**Your task**.
Write out the entries below exactly as they stand. Skip every image.

**Given records**.

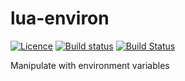 # lua-environ
[![Licence](http://img.shields.io/badge/Licence-MIT-brightgreen.svg)](LICENSE)
[![Build status](https://ci.appveyor.com/api/projects/status/26vx12gybxkaen24/branch/master?svg=true)](https://ci.appveyor.com/project/moteus/lua-environ/branch/master)
[![Build Status](https://travis-ci.org/moteus/lua-environ.svg?branch=master)](https://travis-ci.org/moteus/lua-environ)

Manipulate with environment variables
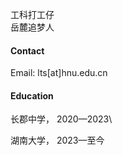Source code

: 


工科打工仔\
岳麓追梦人

#### Contact

Email: lts[at]hnu.edu.cn

#### Education

长郡中学， 2020—2023\

湖南大学， 2023—至今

**The answer**.
 # lua-environ
[![Licence](http://img.shields.io/badge/Licence-MIT-brightgreen.svg)](LICENSE)
[![Build status](https://ci.appveyor.com/api/projects/status/26vx12gybxkaen24/branch/master?svg=true)](https://ci.appveyor.com/project/moteus/lua-environ/branch/master)
[![Build Status](https://travis-ci.org/moteus/lua-environ.svg?branch=master)](https://travis-ci.org/moteus/lua-environ)

Manipulate with environment variables
Source code

: 


工科打工仔\
岳麓追梦人

#### Contact

Email: lts[at]hnu.edu.cn

#### Education

长郡中学， 2020—2023\

湖南大学， 2023—至今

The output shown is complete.